Nevertheless, as long as Running Dog exists solely as an online platform, there is a gap between the writer doing the writing and the reader doing the reading.
That is, given the surplus of digital noise, a publication that does not actively promote a comments section (or a hyper-visible profile) ends up expanding, rather than diminishing, the space between author and reader. If you believe, as I do, in Lyn Hejinian’s claim that writing must be rigorously (and radically) socialising, then, in its current state, Running Dog is falling a little short.
Given that the publication is against the all-consuming labour of encouraging, moderating and mediating comments online, we need to work to engage with our audience outside the online realm. To this end, I am excited to announce that in 2019 Running Dog will partner with Verge Gallery for our first public programming series.
The first of these events will take place in March and feature a panel discussion on the state of arts writing and arts criticism in Australia—
Is independent and rigorous criticism economically feasible or sustainable, and do people actually want to read it?
Is there space for experimentation and playfulness in arts writing, and what is its value to the arts community at large?
What is the relationship between artists and curators and the writers reviewing their shows?
Can criticism work to create a particular ethics or politics of looking, and how do we decolonise the practice of gatekeeping while still encouraging critique?
In framing our first event around these questions, we wish to speak to writers, readers, future critics, editors, poets, artists, curators, arts administrators, social activists, performers, musicians and anyone else who is interested in reading about, and responding to, contemporary art, in all its varied forms.
An additional three events will be curated over the course of 2019 by three regular Running Dog contributors—Em Size, Soo-Min Shim and Mariam Arcilla. Whether considering the politics of desire or the potential of social practice, each of these events will establish their own unique form. This arrangement has been devised to allow for a more multi-vocal approach to the series, and is in accordance with Running Dog’s first principles: to expand the culture of criticism and provide a platform for experimental arts writing.

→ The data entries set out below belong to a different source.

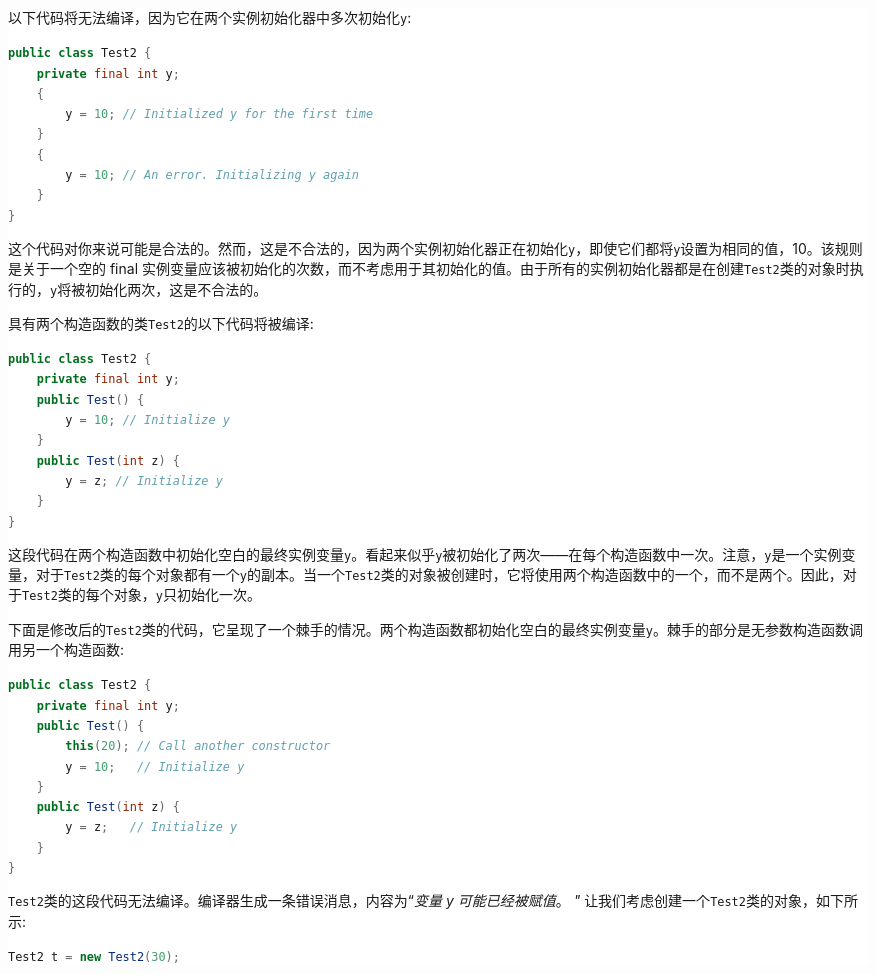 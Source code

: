 以下代码将无法编译，因为它在两个实例初始化器中多次初始化`y`:

```java
public class Test2 {
    private final int y;
    {
        y = 10; // Initialized y for the first time
    }
    {
        y = 10; // An error. Initializing y again
    }
}

```

这个代码对你来说可能是合法的。然而，这是不合法的，因为两个实例初始化器正在初始化`y`，即使它们都将`y`设置为相同的值，10。该规则是关于一个空的 final 实例变量应该被初始化的次数，而不考虑用于其初始化的值。由于所有的实例初始化器都是在创建`Test2`类的对象时执行的，`y`将被初始化两次，这是不合法的。

具有两个构造函数的类`Test2`的以下代码将被编译:

```java
public class Test2 {
    private final int y;
    public Test() {
        y = 10; // Initialize y
    }
    public Test(int z) {
        y = z; // Initialize y
    }
}

```

这段代码在两个构造函数中初始化空白的最终实例变量`y`。看起来似乎`y`被初始化了两次——在每个构造函数中一次。注意，`y`是一个实例变量，对于`Test2`类的每个对象都有一个`y`的副本。当一个`Test2`类的对象被创建时，它将使用两个构造函数中的一个，而不是两个。因此，对于`Test2`类的每个对象，`y`只初始化一次。

下面是修改后的`Test2`类的代码，它呈现了一个棘手的情况。两个构造函数都初始化空白的最终实例变量`y`。棘手的部分是无参数构造函数调用另一个构造函数:

```java
public class Test2 {
    private final int y;
    public Test() {
        this(20); // Call another constructor
        y = 10;   // Initialize y
    }
    public Test(int z) {
        y = z;   // Initialize y
    }
}

```

`Test2`类的这段代码无法编译。编译器生成一条错误消息，内容为“*变量 y 可能已经被赋值*。 *"* 让我们考虑创建一个`Test2`类的对象，如下所示:

```java
Test2 t = new Test2(30);

```
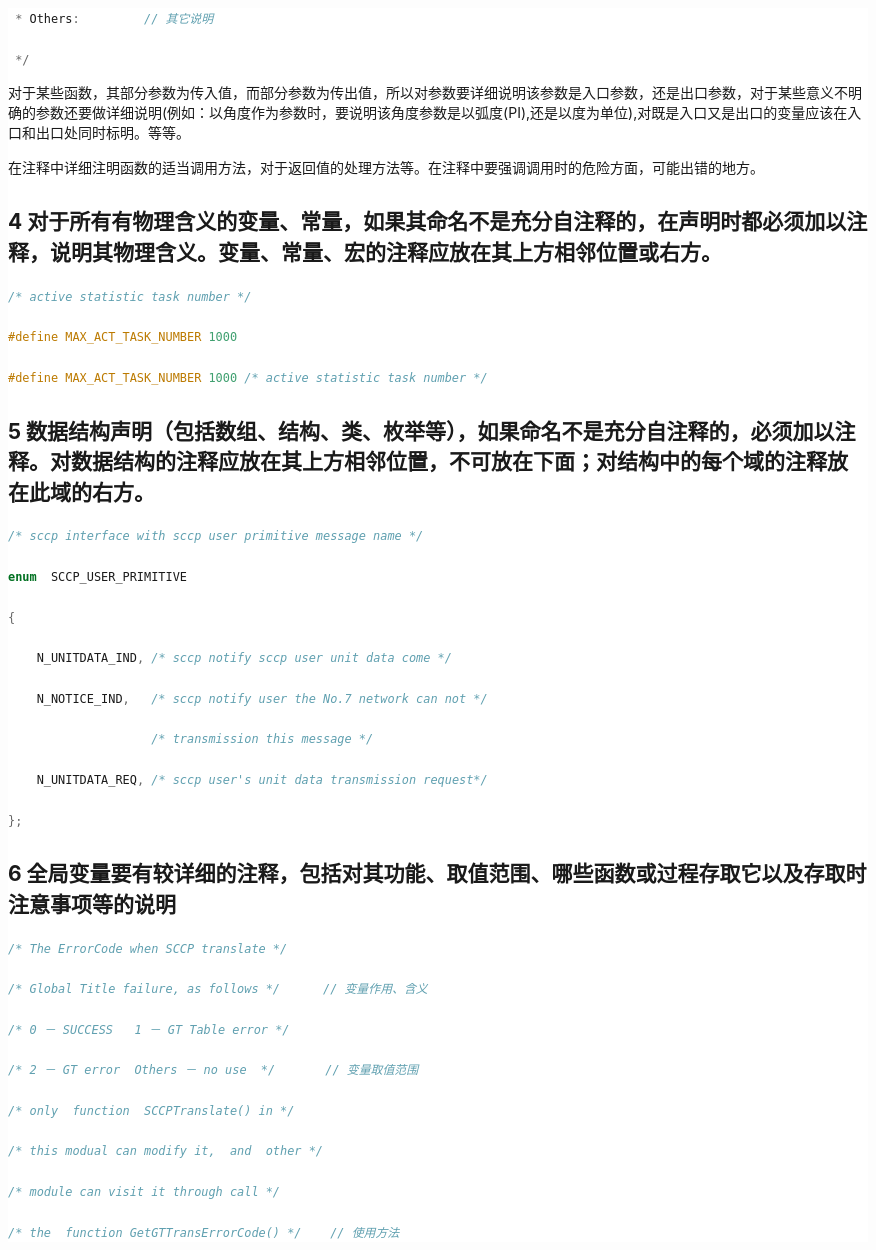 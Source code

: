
 ```c
 * Others:         // 其它说明

 */


```

对于某些函数，其部分参数为传入值，而部分参数为传出值，所以对参数要详细说明该参数是入口参数，还是出口参数，对于某些意义不明确的参数还要做详细说明(例如：以角度作为参数时，要说明该角度参数是以弧度(PI),还是以度为单位),对既是入口又是出口的变量应该在入口和出口处同时标明。等等。

在注释中详细注明函数的适当调用方法，对于返回值的处理方法等。在注释中要强调调用时的危险方面，可能出错的地方。

## 4 对于所有有物理含义的变量、常量，如果其命名不是充分自注释的，在声明时都必须加以注释，说明其物理含义。变量、常量、宏的注释应放在其上方相邻位置或右方。

```c
/* active statistic task number */

#define MAX_ACT_TASK_NUMBER 1000

#define MAX_ACT_TASK_NUMBER 1000 /* active statistic task number */

```

## 5 数据结构声明（包括数组、结构、类、枚举等），如果命名不是充分自注释的，必须加以注释。对数据结构的注释应放在其上方相邻位置，不可放在下面；对结构中的每个域的注释放在此域的右方。

```c
/* sccp interface with sccp user primitive message name */

enum  SCCP_USER_PRIMITIVE

{

    N_UNITDATA_IND, /* sccp notify sccp user unit data come */

    N_NOTICE_IND,   /* sccp notify user the No.7 network can not */

                    /* transmission this message */

    N_UNITDATA_REQ, /* sccp user's unit data transmission request*/

};
```

## 6 全局变量要有较详细的注释，包括对其功能、取值范围、哪些函数或过程存取它以及存取时注意事项等的说明

```c
/* The ErrorCode when SCCP translate */

/* Global Title failure, as follows */      // 变量作用、含义

/* 0 － SUCCESS   1 － GT Table error */

/* 2 － GT error  Others － no use  */       // 变量取值范围

/* only  function  SCCPTranslate() in */

/* this modual can modify it,  and  other */

/* module can visit it through call */

/* the  function GetGTTransErrorCode() */    // 使用方法

```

We want to meet our readers. We want to hear what you think about the thorny (and often unanswerable) questions that, for the time being, only bounce between Running Dog’s editor and contributors via an email thread.
As an editor of a fledgling publication, I am repeatedly told that criticism is a dying art, and that its audience no longer exists. In launching this series, I want to find out if this claim is true, or if it is (as I suspect) the traditional forms and structures of criticism that are dwindling, rather than criticism itself.
After thirteen months maintaining a weekly publishing schedule, Running Dog will be taking a break for the month of December. We’ll still be updating our Instagram by looking back at some of the feature articles published in 2018. You can also sign-up to our monthly newsletter mailing list via our About page in a bid to avoid social media platforms altogether. In the meantime, as always, thank you to our contributors, readers and cheerleaders for your support, encouragement and belief in Running Dog—we’ll be back up and running in 2019.